Having sat at the starting line for the last 2 and a half hours, our Phantom roars into life and quickly accelerates to its top speed of 323 mph, gaining on all the competitors. On one of the laps, we cut off cdbob and his top heavy bus. So close that it made him swerve to avoid hitting us, and topple over.
 
There's a knocking noise coming out of the boot. We pull over to see what's going on... and surprise, surprise, we have a clandestine passenger. Who is this mystery man? More updates after his interogation.
 
Looks like we got a puncture when we took our short cut, so we need a tyre change. We couldn't afford a pit crew, so we have to stop at the side of the road. This could take a while, so I put Dastardly at the controls of the Rolls-Royce Merlin powered Trailer. It's remote control you know.

The trailer speeds off, catching up to cars that have just passed the carawagon as it pulled over. the exhaust blows over a K-car and smashes a lot of windows as it gets up to 8th place.

Meanwhile, I'm changing the wheel and Dastardly stamps on the brake pedal, jamming my middle finger in the drum. OUCH!
 
Passing vikirad's pulled over Ford Focus, we slowed down just enough so to allow Jeremy to open the windows and hit their mysterious passenger on the head with his hammer, knocking him out cold. "Hahaha, no interrogating for you."
 
AmTGMan's radio crackles to life, telling him a pit stop is needed. The Lola flies into the makeshift pit lane set up at a gas station. A DTM-style pit crew sets to work on the car, while AmTGMan and Clay swap places. The topped-up car drops to the ground and, in a flurry of wheelspin to get some heat in the tires, Clay enters his first stint, rejoining in 12th place.
 
A slap to the face wakes up the mysterious passenger.
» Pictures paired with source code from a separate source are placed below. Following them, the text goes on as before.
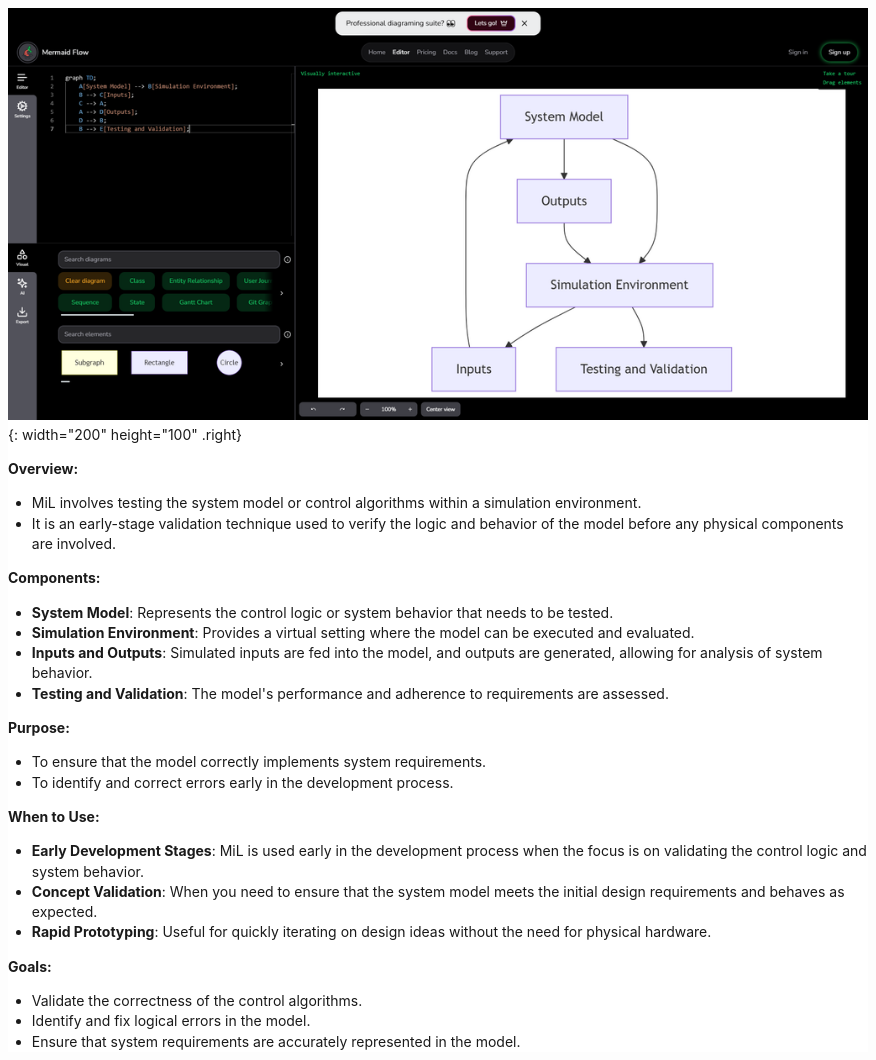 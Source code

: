 ![model in the Loop diagram](../assets/model-in-loop.png){: width="200" height="100" .right}

**Overview:**
- MiL involves testing the system model or control algorithms within a simulation environment.
- It is an early-stage validation technique used to verify the logic and behavior of the model before any physical components are involved.

**Components:**
- **System Model**: Represents the control logic or system behavior that needs to be tested.
- **Simulation Environment**: Provides a virtual setting where the model can be executed and evaluated.
- **Inputs and Outputs**: Simulated inputs are fed into the model, and outputs are generated, allowing for analysis of system behavior.
- **Testing and Validation**: The model's performance and adherence to requirements are assessed.

**Purpose:**
- To ensure that the model correctly implements system requirements.
- To identify and correct errors early in the development process.

**When to Use:**
- **Early Development Stages**: MiL is used early in the development process when the focus is on validating the control logic and system behavior.
- **Concept Validation**: When you need to ensure that the system model meets the initial design requirements and behaves as expected.
- **Rapid Prototyping**: Useful for quickly iterating on design ideas without the need for physical hardware.

**Goals:**
- Validate the correctness of the control algorithms.
- Identify and fix logical errors in the model.
- Ensure that system requirements are accurately represented in the model.

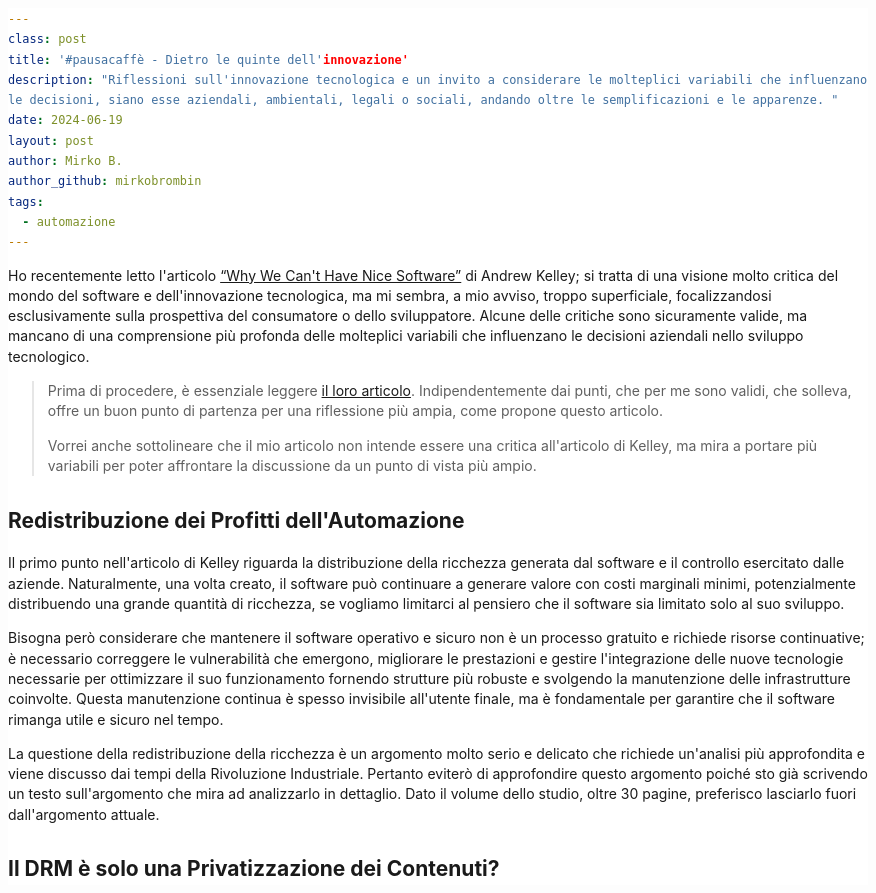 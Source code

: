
 ```yaml
---
class: post
title: '#pausacaffè - Dietro le quinte dell'innovazione'
description: "Riflessioni sull'innovazione tecnologica e un invito a considerare le molteplici variabili che influenzano le decisioni, siano esse aziendali, ambientali, legali o sociali, andando oltre le semplificazioni e le apparenze. "
date: 2024-06-19
layout: post
author: Mirko B.
author_github: mirkobrombin
tags:
  - automazione
---
```


Ho recentemente letto l'articolo [“Why We Can't Have Nice Software”](https://andrewkelley.me/post/why-we-cant-have-nice-software.html) di Andrew Kelley; si tratta di una visione molto critica del mondo del software e dell'innovazione tecnologica, ma mi sembra, a mio avviso, troppo superficiale, focalizzandosi esclusivamente sulla prospettiva del consumatore o dello sviluppatore. Alcune delle critiche sono sicuramente valide, ma mancano di una comprensione più profonda delle molteplici variabili che influenzano le decisioni aziendali nello sviluppo tecnologico.

> Prima di procedere, è essenziale leggere [il loro articolo](https://andrewkelley.me/post/why-we-cant-have-nice-software.html). Indipendentemente dai punti, che per me sono validi, che solleva, offre un buon punto di partenza per una riflessione più ampia, come propone questo articolo.
>
> Vorrei anche sottolineare che il mio articolo non intende essere una critica all'articolo di Kelley, ma mira a portare più variabili per poter affrontare la discussione da un punto di vista più ampio.

## Redistribuzione dei Profitti dell'Automazione

Il primo punto nell'articolo di Kelley riguarda la distribuzione della ricchezza generata dal software e il controllo esercitato dalle aziende. Naturalmente, una volta creato, il software può continuare a generare valore con costi marginali minimi, potenzialmente distribuendo una grande quantità di ricchezza, se vogliamo limitarci al pensiero che il software sia limitato solo al suo sviluppo.

Bisogna però considerare che mantenere il software operativo e sicuro non è un processo gratuito e richiede risorse continuative; è necessario correggere le vulnerabilità che emergono, migliorare le prestazioni e gestire l'integrazione delle nuove tecnologie necessarie per ottimizzare il suo funzionamento fornendo strutture più robuste e svolgendo la manutenzione delle infrastrutture coinvolte. Questa manutenzione continua è spesso invisibile all'utente finale, ma è fondamentale per garantire che il software rimanga utile e sicuro nel tempo.

La questione della redistribuzione della ricchezza è un argomento molto serio e delicato che richiede un'analisi più approfondita e viene discusso dai tempi della Rivoluzione Industriale. Pertanto eviterò di approfondire questo argomento poiché sto già scrivendo un testo sull'argomento che mira ad analizzarlo in dettaglio. Dato il volume dello studio, oltre 30 pagine, preferisco lasciarlo fuori dall'argomento attuale.

## Il DRM è solo una Privatizzazione dei Contenuti?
He looks rather uninterested. Trying to reach for a bottle of vodka jammed between his legs, we realize, to our shock, that we were carrying the current F1 World Champion around without even noticing!!!

It's Alain's turn at the wheel... but we can't see what his expression is as he goes behind the wheel for his stint, because his hair obscures his face. Then it's Perry's stint up to the morning, then Damon, then me again.
 
Mad Max climbs out of the Carrier's cab while doing 75mph, and makes his way to the back of the vehicle to pilot their secret weapon, a Volkswagen Super Beetle equipped with a Subaru drivetrain and a Mazda Wankel engine.
 
The KaJuN kart has to make an unscheduled stop at a child's lemonade stand to fetch Mr. Lincoln some ice because of the cowardly low blow from vikirad. The plan was to grab some ice and go but the team just couldn't refuse tall Dixie cups filled with ice cold lemonade for only 15 cents. During the stop, either due to superior cunning or blind luck (knowing the team's principal driver's lack of the former we believe the latter) the kart was parked at the perfect angle so that the orange foil aerodynamic package directed blinding sunlight into the path of other racers.
 
One of the lions came undiced (!) almost mauling Gman as he tried to shove it down the tube that leads to the engine bay.

The lead that Team Scuderia Gman-Lurker Brown shakedown had was now reduced as they grind to a halt in the pitstop for some refueling, change of tires and a bit of therapy. Poor gman :(
 
Being blinded by the sunlight reflected off the KaJuN kart, the Phantom Corsair plowed right into it doing a good 190mph. Luckily the karts aerodynamic adons saved it, and sent the Corsair flying into the stands, where upon landing it punctured all 4 tires on the bleachers. Jeremy is not amused.
 
Unnoticed, team FDaihatsu goes up to 8th place with no mechanical faults to be reported. FD puts Jpop CD in the stereo, and volumes up Haruhi songs to the brim. :mrgreen:
 
An increasingly intoxicated Team Parklife is pulled over by a police car, which it turns out was the car we hit on the mud trail. Just as the officer gets the breathalyser, CrazyRussian's Phantom rockets past, and crashes into the kart. The officer is distracted and sets off to see if there are any injurys. In the meantime we get back into the car and get back to the race.
 
Upon catching up with team Gman-LurkerPatrol, we open the sunroof of the car and take Kimi and throw him into the other car, to serve for Gman's enjoyment and as a source of distraction for him as we get rid of the ballast and roar off into the distance.